As part of the project, a do-it-yourself method was developed that enables collection managers and conservators to identify, monitor and where necessary take conservation measures for a large proportion of their plastic collections. During the project the Netherlands Cultural Heritage Agency (RCE) furthermore trained two young professionals who specialize in this field. The do-it-yourself method involves using a digital Plastic Identification Tool and a set of boxes containing reference materials; the PIT kit. Each participant now has a PIT kit and the digital tool is accessible to the public and can be used via the RCE website (Dutch only).
During the project there was a plastics workshop at each of the participating museums where attendees acquired insight into different plastics and their properties. Attendees learned to use the Plastic Identification Tool on objects from their museum’s collection. Materials were identified for registration, documentation and conservation under the guidance of the two project researchers and an RCE expert.

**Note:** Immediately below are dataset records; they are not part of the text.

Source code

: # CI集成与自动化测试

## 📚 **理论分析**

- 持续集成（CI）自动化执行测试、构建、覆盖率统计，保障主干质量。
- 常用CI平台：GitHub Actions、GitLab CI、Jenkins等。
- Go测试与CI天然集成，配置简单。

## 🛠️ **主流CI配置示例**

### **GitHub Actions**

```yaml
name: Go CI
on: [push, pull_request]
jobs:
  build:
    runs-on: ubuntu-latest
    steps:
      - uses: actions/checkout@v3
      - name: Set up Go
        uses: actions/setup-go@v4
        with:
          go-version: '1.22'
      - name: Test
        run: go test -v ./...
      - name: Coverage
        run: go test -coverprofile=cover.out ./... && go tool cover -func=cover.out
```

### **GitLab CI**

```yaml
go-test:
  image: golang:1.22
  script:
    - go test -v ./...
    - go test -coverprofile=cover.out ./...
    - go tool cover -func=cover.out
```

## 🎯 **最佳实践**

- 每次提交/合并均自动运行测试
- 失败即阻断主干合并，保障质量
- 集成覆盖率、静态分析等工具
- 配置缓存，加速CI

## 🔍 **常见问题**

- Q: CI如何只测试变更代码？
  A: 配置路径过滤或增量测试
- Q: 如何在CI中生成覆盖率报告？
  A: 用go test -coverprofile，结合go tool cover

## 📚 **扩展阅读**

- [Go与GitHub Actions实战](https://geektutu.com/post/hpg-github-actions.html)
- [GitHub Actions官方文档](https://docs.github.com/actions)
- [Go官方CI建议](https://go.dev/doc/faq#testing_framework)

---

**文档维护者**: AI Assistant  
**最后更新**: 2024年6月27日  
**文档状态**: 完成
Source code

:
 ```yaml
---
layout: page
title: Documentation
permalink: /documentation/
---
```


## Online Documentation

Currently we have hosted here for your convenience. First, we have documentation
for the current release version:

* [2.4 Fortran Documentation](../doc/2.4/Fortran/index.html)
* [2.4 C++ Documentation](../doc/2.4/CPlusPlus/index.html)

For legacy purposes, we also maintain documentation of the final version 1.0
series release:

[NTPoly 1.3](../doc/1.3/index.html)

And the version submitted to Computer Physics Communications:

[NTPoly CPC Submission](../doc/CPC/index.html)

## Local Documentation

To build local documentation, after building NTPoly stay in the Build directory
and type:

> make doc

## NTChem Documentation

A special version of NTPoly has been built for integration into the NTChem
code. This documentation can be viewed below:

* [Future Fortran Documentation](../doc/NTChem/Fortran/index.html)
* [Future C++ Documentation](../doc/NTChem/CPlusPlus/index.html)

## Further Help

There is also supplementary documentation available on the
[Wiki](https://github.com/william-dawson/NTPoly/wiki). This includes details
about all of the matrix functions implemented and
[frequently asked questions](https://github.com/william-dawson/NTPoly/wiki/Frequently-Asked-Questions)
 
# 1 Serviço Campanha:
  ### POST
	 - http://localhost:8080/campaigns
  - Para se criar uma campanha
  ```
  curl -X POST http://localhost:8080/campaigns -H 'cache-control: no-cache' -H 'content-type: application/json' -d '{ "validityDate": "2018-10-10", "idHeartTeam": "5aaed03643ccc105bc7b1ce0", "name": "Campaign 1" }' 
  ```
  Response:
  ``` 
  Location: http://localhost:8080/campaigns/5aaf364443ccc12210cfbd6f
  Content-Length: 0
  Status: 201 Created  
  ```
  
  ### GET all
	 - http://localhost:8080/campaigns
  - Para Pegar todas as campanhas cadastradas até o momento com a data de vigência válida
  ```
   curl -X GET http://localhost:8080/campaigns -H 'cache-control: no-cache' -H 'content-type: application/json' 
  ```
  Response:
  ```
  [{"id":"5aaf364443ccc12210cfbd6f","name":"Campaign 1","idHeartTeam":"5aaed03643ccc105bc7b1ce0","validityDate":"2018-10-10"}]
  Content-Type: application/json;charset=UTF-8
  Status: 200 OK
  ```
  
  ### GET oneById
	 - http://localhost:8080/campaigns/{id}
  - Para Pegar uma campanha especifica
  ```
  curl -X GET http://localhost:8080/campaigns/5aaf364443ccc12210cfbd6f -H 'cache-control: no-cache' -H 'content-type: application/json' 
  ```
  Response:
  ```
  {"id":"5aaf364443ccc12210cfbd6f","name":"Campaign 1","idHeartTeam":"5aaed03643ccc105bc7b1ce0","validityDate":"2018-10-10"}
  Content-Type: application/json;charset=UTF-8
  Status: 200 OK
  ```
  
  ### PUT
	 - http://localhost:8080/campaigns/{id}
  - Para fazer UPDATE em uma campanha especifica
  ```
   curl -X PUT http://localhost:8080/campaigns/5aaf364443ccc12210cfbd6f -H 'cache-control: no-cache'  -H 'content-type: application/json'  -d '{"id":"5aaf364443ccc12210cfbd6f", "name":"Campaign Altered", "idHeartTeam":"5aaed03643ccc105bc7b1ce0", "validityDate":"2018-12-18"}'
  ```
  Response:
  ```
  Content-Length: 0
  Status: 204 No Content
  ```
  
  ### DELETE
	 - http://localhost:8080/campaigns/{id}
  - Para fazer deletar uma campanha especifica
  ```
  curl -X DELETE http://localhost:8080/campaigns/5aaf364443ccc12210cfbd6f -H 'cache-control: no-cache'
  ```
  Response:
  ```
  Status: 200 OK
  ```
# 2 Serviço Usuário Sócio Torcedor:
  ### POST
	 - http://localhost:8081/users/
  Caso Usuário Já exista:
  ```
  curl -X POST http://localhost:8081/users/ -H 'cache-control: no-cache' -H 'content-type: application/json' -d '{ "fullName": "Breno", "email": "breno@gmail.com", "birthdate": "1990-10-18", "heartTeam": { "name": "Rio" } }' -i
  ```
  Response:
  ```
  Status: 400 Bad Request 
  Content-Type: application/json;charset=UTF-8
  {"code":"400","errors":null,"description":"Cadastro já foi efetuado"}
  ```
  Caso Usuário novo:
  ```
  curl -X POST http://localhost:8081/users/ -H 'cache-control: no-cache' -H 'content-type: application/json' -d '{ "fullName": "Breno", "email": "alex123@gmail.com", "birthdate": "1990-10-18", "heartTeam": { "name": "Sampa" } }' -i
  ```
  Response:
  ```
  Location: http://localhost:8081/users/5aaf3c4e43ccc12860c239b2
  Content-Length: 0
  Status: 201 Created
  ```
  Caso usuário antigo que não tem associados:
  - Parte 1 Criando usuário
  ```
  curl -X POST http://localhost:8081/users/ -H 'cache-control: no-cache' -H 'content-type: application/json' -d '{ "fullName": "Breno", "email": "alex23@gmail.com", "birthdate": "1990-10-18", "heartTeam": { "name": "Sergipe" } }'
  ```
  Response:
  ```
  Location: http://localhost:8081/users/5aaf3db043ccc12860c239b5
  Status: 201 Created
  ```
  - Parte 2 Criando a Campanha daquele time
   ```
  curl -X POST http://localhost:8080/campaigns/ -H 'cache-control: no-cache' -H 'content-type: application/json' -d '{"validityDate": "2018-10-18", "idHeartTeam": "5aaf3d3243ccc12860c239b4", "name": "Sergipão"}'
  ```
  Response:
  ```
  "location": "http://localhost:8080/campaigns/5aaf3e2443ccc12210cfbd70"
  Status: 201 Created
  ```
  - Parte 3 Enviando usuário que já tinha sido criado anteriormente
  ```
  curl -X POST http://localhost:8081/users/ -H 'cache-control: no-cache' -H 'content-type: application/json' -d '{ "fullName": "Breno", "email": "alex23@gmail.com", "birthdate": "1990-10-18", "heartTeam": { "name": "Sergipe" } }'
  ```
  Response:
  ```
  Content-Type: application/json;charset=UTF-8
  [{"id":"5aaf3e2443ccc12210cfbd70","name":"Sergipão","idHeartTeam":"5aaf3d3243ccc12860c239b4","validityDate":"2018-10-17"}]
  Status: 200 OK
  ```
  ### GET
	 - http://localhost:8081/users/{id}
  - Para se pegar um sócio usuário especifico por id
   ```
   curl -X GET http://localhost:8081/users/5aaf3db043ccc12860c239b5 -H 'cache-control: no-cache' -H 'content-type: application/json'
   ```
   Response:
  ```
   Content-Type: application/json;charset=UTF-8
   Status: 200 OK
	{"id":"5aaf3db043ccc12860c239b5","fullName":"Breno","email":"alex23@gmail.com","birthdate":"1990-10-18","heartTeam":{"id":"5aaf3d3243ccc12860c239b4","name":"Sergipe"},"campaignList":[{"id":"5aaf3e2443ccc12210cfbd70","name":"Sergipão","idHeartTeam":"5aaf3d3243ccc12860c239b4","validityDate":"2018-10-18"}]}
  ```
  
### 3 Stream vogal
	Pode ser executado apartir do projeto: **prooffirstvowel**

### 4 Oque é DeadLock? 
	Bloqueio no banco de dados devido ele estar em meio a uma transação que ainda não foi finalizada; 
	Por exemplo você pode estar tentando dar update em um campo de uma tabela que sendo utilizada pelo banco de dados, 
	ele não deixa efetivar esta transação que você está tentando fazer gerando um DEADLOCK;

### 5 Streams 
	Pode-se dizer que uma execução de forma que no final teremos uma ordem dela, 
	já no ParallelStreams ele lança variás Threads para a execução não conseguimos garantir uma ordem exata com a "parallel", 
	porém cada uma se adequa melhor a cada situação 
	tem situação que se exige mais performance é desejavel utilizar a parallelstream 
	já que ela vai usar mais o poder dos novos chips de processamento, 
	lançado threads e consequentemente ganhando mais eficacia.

Parties involved and conclusion
The project was coordinated by the Foundation for the Conservation of Contemporary Art (SBMK) and the Netherlands Institute for Conservation, Art and Science (NICAS), a partnership between the RCE, the Rijksmuseum and the University of Amsterdam’s Conservation & Restoration Department. Financial support for the project came from the Gieskes-Strijbis Fonds and the Mondriaan Fund. It concluded on 27 June 2019 with the symposium ‘Identification of Plastics in Artworks without a Laboratory’.
In its new Depot, Museum Boijmans Van Beuningen will regularly be identifying plastics in its collection. If accurate documentation can be produced about which plastics comprise an object, it is easier to identify and analyze the risks of deterioration. The objective is to conserve the plastics in the museum collection as well and for as long as possible.